### Task
Pictures appear among the records below and must be omitted. Repeat exactly the lines from the line with "2023-02-15 at 16" to the line with "categories listing all", both included.

### Records
________
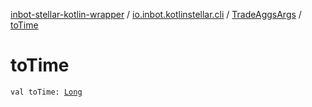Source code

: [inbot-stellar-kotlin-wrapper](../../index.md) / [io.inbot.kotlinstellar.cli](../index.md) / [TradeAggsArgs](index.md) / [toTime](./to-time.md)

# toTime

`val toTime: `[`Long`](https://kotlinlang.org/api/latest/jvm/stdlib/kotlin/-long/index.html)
________
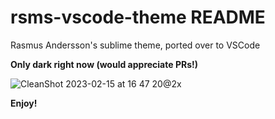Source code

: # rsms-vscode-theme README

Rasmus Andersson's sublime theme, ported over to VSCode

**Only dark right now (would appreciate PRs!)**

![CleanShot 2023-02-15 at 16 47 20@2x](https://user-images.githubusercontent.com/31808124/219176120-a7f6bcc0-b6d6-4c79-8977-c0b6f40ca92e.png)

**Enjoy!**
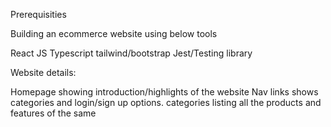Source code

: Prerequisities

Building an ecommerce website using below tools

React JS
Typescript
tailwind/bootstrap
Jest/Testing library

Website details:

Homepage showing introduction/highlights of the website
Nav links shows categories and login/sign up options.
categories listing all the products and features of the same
________
### Your solution
![CleanShot 2023-02-15 at 16 47 20@2x](https://user-images.githubusercontent.com/31808124/219176120-a7f6bcc0-b6d6-4c79-8977-c0b6f40ca92e.png)

**Enjoy!**
Source code

: Prerequisities

Building an ecommerce website using below tools

React JS
Typescript
tailwind/bootstrap
Jest/Testing library

Website details:

Homepage showing introduction/highlights of the website
Nav links shows categories and login/sign up options.
categories listing all the products and features of the same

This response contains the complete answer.